Application Examples
Polarization Converter Using a Tapered Silicon Ridge Waveguide
Introduction
Tapered waveguides with an adiabatic change in the propagation direction are useful for enhancing the coupling efficiency between two waveguides with different widths. Mode hybridization can occur in asymmetrical silicon-on-insulator (SOI) waveguides for certain waveguide widths, where the effective indices of two guided modes match [1-2]. Consequently, the field components of TE and TM modes become comparable, enabling polarization conversion. In this study, pyFDTD is used to analyze a polarization converter (TM0 to TE1) using an SOI taper waveguide connecting two SOI waveguides with different widths [1]. We use this example to demonstate the ability to individualy set the modes we are exciting in each port.
Simulation Setup
The ridge waveguide setup code is found below. The mode indices are set to [2,2]. So, we purposefully
select the modes we are converting: TM0 to TE1. The GDS II file of the design can be found here:
Ridge_Taper_WG_pol_converter.gds.
from pyOptiShared.LayerInfo import LayerStack
from pyOptiShared.Material import ConstMaterial
from pyOptiShared.DeviceGeometry import DeviceGeometry
from pyFDTDKernel.pyFDTDSolver import pyFDTDSolver
##########################################
### Material Settings ###
##########################################
SiO2_mat = ConstMaterial(mat_name="SiO2", epsReal=1.445**2)
Si_mat = ConstMaterial(mat_name="Si", epsReal=3.455**2)
##########################################
### Layer Stack Settings ###
##########################################
layer_stack = LayerStack()
layer_stack.addLayer(name="L0", number=0, thickness=0.2, zmin=0.0,
material=Si_mat, cladding=Si_mat)
layer_stack.addLayer(name="L1", number=1, thickness=0.2, zmin=0.2,
material=Si_mat, cladding="Air_default")
layer_stack.setBGandSub(background="Air_default", substrate=SiO2_mat)

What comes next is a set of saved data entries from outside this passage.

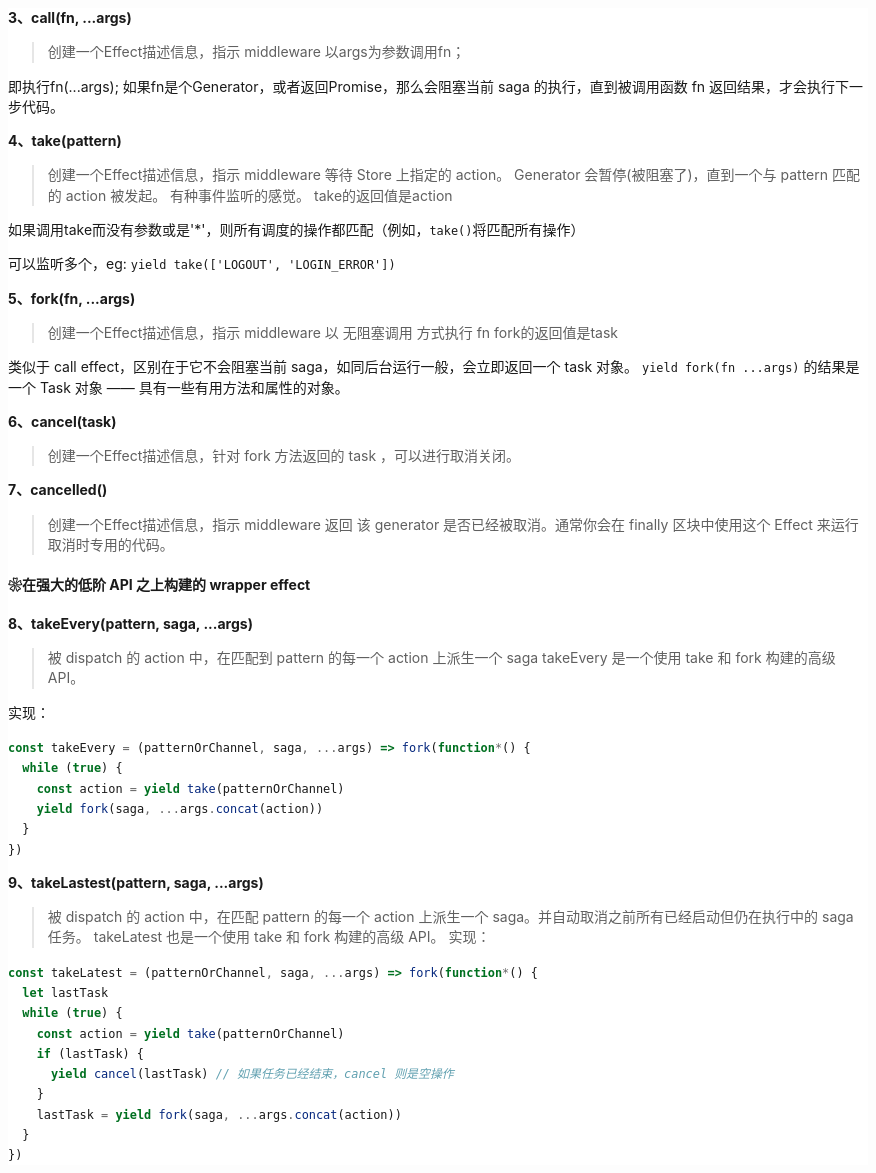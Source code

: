 **3、call(fn, ...args)**

> 创建一个Effect描述信息，指示 middleware 以args为参数调用fn；

即执行fn(...args);
如果fn是个Generator，或者返回Promise，那么会阻塞当前 saga 的执行，直到被调用函数 fn 返回结果，才会执行下一步代码。

**4、take(pattern)**

> 创建一个Effect描述信息，指示 middleware 等待 Store 上指定的 action。 Generator 会暂停(被阻塞了)，直到一个与 pattern 匹配的 action 被发起。
> 有种事件监听的感觉。
> take的返回值是action

如果调用take而没有参数或是'*'，则所有调度的操作都匹配（例如，`take()`将匹配所有操作）

可以监听多个，eg:
`yield take(['LOGOUT', 'LOGIN_ERROR'])`

**5、fork(fn, ...args)**

> 创建一个Effect描述信息，指示 middleware 以 无阻塞调用 方式执行 fn
> fork的返回值是task

类似于 call effect，区别在于它不会阻塞当前 saga，如同后台运行一般，会立即返回一个 task 对象。
`yield fork(fn ...args)` 的结果是一个 Task 对象 —— 具有一些有用方法和属性的对象。

**6、cancel(task)**

> 创建一个Effect描述信息，针对 fork 方法返回的 task ，可以进行取消关闭。

**7、cancelled()**

> 创建一个Effect描述信息，指示 middleware 返回 该 generator 是否已经被取消。通常你会在 finally 区块中使用这个 Effect 来运行取消时专用的代码。

#### ❀在强大的低阶 API 之上构建的 wrapper effect

**8、takeEvery(pattern, saga, ...args)**

> 被 dispatch 的 action 中，在匹配到 pattern 的每一个 action 上派生一个 saga
> takeEvery 是一个使用 take 和 fork 构建的高级 API。

实现：

```jsx
const takeEvery = (patternOrChannel, saga, ...args) => fork(function*() {
  while (true) {
    const action = yield take(patternOrChannel)
    yield fork(saga, ...args.concat(action))
  }
})
```

**9、takeLastest(pattern, saga, ...args)**

> 被 dispatch 的 action 中，在匹配 pattern 的每一个 action 上派生一个 saga。并自动取消之前所有已经启动但仍在执行中的 saga 任务。
> takeLatest 也是一个使用 take 和 fork 构建的高级 API。
> 实现：

```jsx
const takeLatest = (patternOrChannel, saga, ...args) => fork(function*() {
  let lastTask
  while (true) {
    const action = yield take(patternOrChannel)
    if (lastTask) {
      yield cancel(lastTask) // 如果任务已经结束，cancel 则是空操作
    }
    lastTask = yield fork(saga, ...args.concat(action))
  }
})
```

##########################################
### Device Geometry/Port Settings ###
##########################################
device_geometry = DeviceGeometry()
device_geometry.SetFromGDS(
layer_stack=layer_stack,
gds_file=r"Ridge_Taper_WG_pol_converter.gds",
buffers={'x':1.5,'y':1.5,'z':1.5}
)
device_geometry.SetAutoPortSettings(
direction="x",
port_buffer=1.0,
min=0.1,
max=8.5,
)
##########################################
### FDTD Settings ###
##########################################
fdtd_solver = pyFDTDSolver()
fdtd_solver.SetPorts(profile="gaussian-pw", lcenter=1.5, lmin=1.45, lmax=1.55, npts=21, mode_indices=[2,2])
fdtd_solver.AddDFTMonitor(mon_type="2d-z-normal", z0=0.2, name="MyDFTMonitor1",
lmin=1.45, lmax=1.55,npts=3,
save_ex=True, save_ey=True)
fdtd_solver.SetBoundaries()
fdtd_solver.SetSimSettings(sim_time=50000, space_step=0.050, subpixel_level=1, save_path=r"results",
device_geometry = device_geometry, export_mat_grid=True, show_modes=True)
# ##########################################
# ### Run and Post Processing ###
# ##########################################
results = fdtd_solver.Run()
Results
The corresponding refractive indices for the input and output waveguides using the VFD Mode Solver are:
Input Waveguide |
Effective Index |
Output Waveguide |
Effective Index |
TE0 |
3.129 |
TE0 |
3.058 |
TE1 |
3.026 |
TM0 |
2.853 |
TM0 |
2.912 |
TE1 |
2.761 |
The mode profiles for the first three modes of the input and output waveguides (TE0, TE1, and TM0) are shown in the original article figures. The simulated mode results can be seen in the following panels:
Conclusion
The simulation demonstrates successful polarization conversion from TM0 to TE1 using a tapered SOI ridge waveguide. This design can be applied in integrated photonic circuits for polarization control and mode conversion applications.
References
Dai, Y. Tang, and J. E. Bowers. Mode conversion in tapered submicron silicon ridge optical waveguides, Optics Express, Vol. 20, No. 12, pp. 13425–13439, 2012.
Vermeulen et al. Efficient tapering to the fundamental quasi-TM mode in asymmetrical waveguides, In 15th European Conference on Integrated Optics (ECIO), 2010.